I've been working on a Tokeniser/Lexer in Rust. I would like to have the tokeniser take input from different sources, such as files or in-memory strings. To abstract over this concern i've created a trait Source
. This has left me with a wonky situation where I appear to need a PhantomData
member in the token iterator. I've created a cut-down example here:
/// Source of Characters
///
/// In this example all that a source can do is be sliced to retrieve
/// a subsection of the overall character buffer.
trait Source<'a> {
/// Character at Offset
///
/// Gets the character at the given offset in the buffer and
/// returns it. If no character is available at that offset `None`
/// is returned.
fn at(&self, offset: usize) -> Option<(char, usize)>;
/// Slice the Source Buffer
fn slice(&self, start: usize, end: usize) -> &'a str;
}
/// Source of Characters from a `str` Slice
struct StringSource<'a> {
pub buff: &'a str
}
/// Implementation of the Source trait.
impl<'a> Source<'a> for StringSource<'a> {
fn at(&self, offset: usize) -> Option<(char, usize)> {
self.buff[offset..].chars().nth(0).map(|ch| { (ch, offset + ch.len_utf8()) })
}
fn slice(&self, start: usize, end: usize) -> &'a str {
&self.buff[start..end]
}
}
/// Token Iterator Implementation
///
/// This token iterator takes a given source and steps through it returning string slices for each token
struct TokenIter<'a, S>
where S: Source<'a>,
S: 'a
{
source: S,
idx: usize,
phantom: ::std::marker::PhantomData<&'a ()>,
}
impl<'a, S> TokenIter<'a, S>
where S: Source<'a>
{
/// Create a Token Iterator from a Source
fn new(source: S) -> Self {
TokenIter {
source: source,
idx: 0,
phantom: ::std::marker::PhantomData,
}
}
}
/// Token Iterators implement `Iterator`
impl<'a, S> Iterator for TokenIter<'a, S>
where S: Source<'a>
{
type Item = &'a str;
fn next(&mut self) -> Option<Self::Item> {
let ts = self.idx;
self.source.at(ts).map(|(_ch, next)| {
self.idx = next;
// Imagine a regex state machine is run here to produce a token
// rather than just returning single-character tokens.

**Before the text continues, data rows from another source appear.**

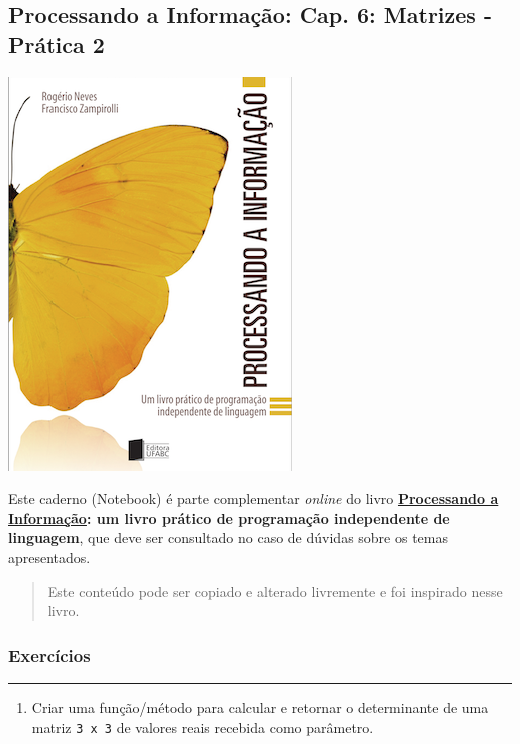 \documentclass[12pt,a4paper]{article}
\providecommand{\tightlist}{%
      \setlength{\itemsep}{0pt}\setlength{\parskip}{0pt}}
\begin{document}
    \hypertarget{processando-a-informauxe7uxe3o-cap.-6-matrizes---pruxe1tica-2}{%
\subsection{Processando a Informação: Cap. 6: Matrizes - Prática
2}\label{processando-a-informauxe7uxe3o-cap.-6-matrizes---pruxe1tica-2}}

    \includegraphics{"figs/Capa_Processando_Informacao.jpg"}

Este caderno (Notebook) é parte complementar \emph{online} do livro
\textbf{\href{https://editora.ufabc.edu.br/matematica-e-ciencias-da-computacao/58-processando-a-informacao}{Processando
a Informação}: um livro prático de programação independente de
linguagem}, que deve ser consultado no caso de dúvidas sobre os temas
apresentados.

\begin{quote}
Este conteúdo pode ser copiado e alterado livremente e foi inspirado
nesse livro.
\end{quote}

    \hypertarget{exercuxedcios}{%
\subsubsection{Exercícios}\label{exercuxedcios}}

    \begin{center}\rule{0.5\linewidth}{0.5pt}\end{center}

\begin{enumerate}
\def\labelenumi{\arabic{enumi}.}
\tightlist
\item
  Criar uma função/método para calcular e retornar o determinante de uma
  matriz \texttt{3\ x\ 3} de valores reais recebida como parâmetro.
\end{enumerate}
\end{document}
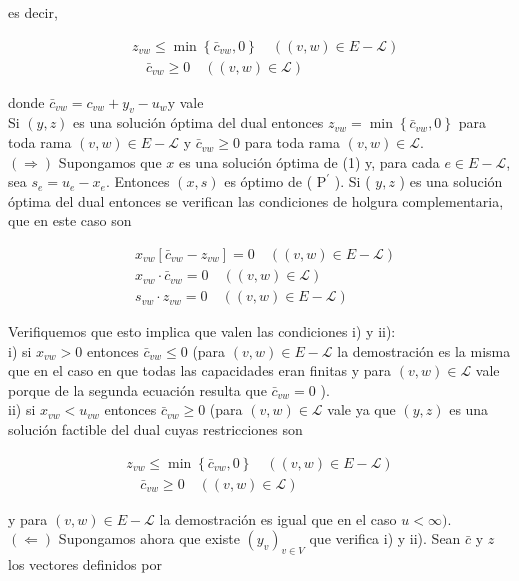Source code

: \documentclass[10pt]{article}
\begin{document}
es decir,

$$
\begin{aligned}
& z_{v w} \leq \min \left\{\bar{c}_{v w}, 0\right\} \quad((v, w) \in E-\mathcal{L}) \\
& \quad \bar{c}_{v w} \geq 0 \quad((v, w) \in \mathcal{L})
\end{aligned}
$$

donde $\bar{c}_{v w}=c_{v w}+y_{v}-u_{w} \mathrm{y}$ vale\\
Si $(y, z)$ es una solución óptima del dual entonces $z_{v w}=\min \left\{\bar{c}_{v w}, 0\right\}$ para toda rama $(v, w) \in E-\mathcal{L}$ y $\bar{c}_{v w} \geq 0$ para toda rama $(v, w) \in \mathcal{L}$.\\
$(\Longrightarrow)$ Supongamos que $x$ es una solución óptima de (1) y, para cada $e \in E-\mathcal{L}$, sea $s_{e}=u_{e}-x_{e}$. Entonces $(x, s)$ es óptimo de ( $\mathrm{P}^{\prime}$ ). Si ( $y, z$ ) es una solución óptima del dual entonces se verifican las condiciones de holgura complementaria, que en este caso son

$$
\begin{aligned}
& x_{v w}\left[\bar{c}_{v w}-z_{v w}\right]=0 \quad((v, w) \in E-\mathcal{L}) \\
& x_{v w} \cdot \bar{c}_{v w}=0 \quad((v, w) \in \mathcal{L}) \\
& s_{v w} \cdot z_{v w}=0 \quad((v, w) \in E-\mathcal{L})
\end{aligned}
$$

Verifiquemos que esto implica que valen las condiciones i) y ii):\\
i) si $x_{v w}>0$ entonces $\bar{c}_{v w} \leq 0$ (para $(v, w) \in E-\mathcal{L}$ la demostración es la misma que en el caso en que todas las capacidades eran finitas y para $(v, w) \in \mathcal{L}$ vale porque de la segunda ecuación resulta que $\bar{c}_{v w}=0$ ).\\
ii) si $x_{v w}<u_{v w}$ entonces $\bar{c}_{v w} \geq 0$ (para $(v, w) \in \mathcal{L}$ vale ya que $(y, z)$ es una solución factible del dual cuyas restricciones son

$$
\begin{gathered}
z_{v w} \leq \min \left\{\bar{c}_{v w}, 0\right\} \quad((v, w) \in E-\mathcal{L}) \\
\quad \bar{c}_{v w} \geq 0 \quad((v, w) \in \mathcal{L})
\end{gathered}
$$

y para $(v, w) \in E-\mathcal{L}$ la demostración es igual que en el caso $u<\infty)$.\\
$(\Longleftarrow)$ Supongamos ahora que existe $\left(y_{v}\right)_{v \in V}$ que verifica i) y ii). Sean $\bar{c}$ y $z$ los vectores definidos por
\end{document}
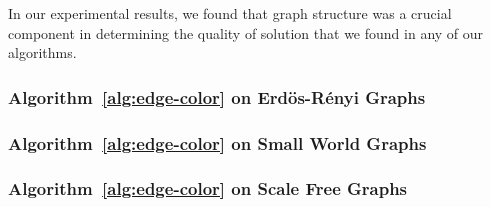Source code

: \label{sec:dimaed-experiments}
In our experimental results, we found that graph structure was a crucial component in determining the quality of solution that we found in any of our algorithms.

\subsubsection{Algorithm~\ref{alg:edge-color} on Erd\"{o}s-R\'{e}nyi Graphs}


\subsubsection{Algorithm~\ref{alg:edge-color} on Small World Graphs}


\subsubsection{Algorithm~\ref{alg:edge-color} on Scale Free Graphs}
\label{sub:experiment:scalefree}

self.source.slice(ts, next)
})
}
}
fn main() {
let source = StringSource{ buff: "hello world" };
let iter = TokenIter::new(source);
println!("{:?}", iter.collect::<Vec<_>>());
}
Run it here: https://is.gd/OCL91u
Is there a nicer way to express the source buffer lifetime 'a
so that I don't need a PhantomData
member or this bit of funky lifetime constraints:
where S: Source<'a>,
S: 'a
1 Answer 1
such as files or in-memory strings
I'm going to give the advice that people dread: I don't think your abstraction is going to work here. When I first read "in-memory strings", I expected a String
, not a &str
. Since you mentioned a file, I think it's still a valid comparison. I don't believe you can implement this trait for such a type:
struct OwnedStringSource {
pub buff: String,
}
impl<'a> Source<'a> for OwnedStringSource {
fn at(&self, offset: usize) -> Option<(char, usize)> { None }
fn slice(&self, start: usize, end: usize) -> &'a str {
// Hmm.... what to put here?
}
}
That is, there's no way to say a reasonable lifetime for 'a
. I also think that it's the same root problem as Can I write an Iterator that yields a reference into itself?.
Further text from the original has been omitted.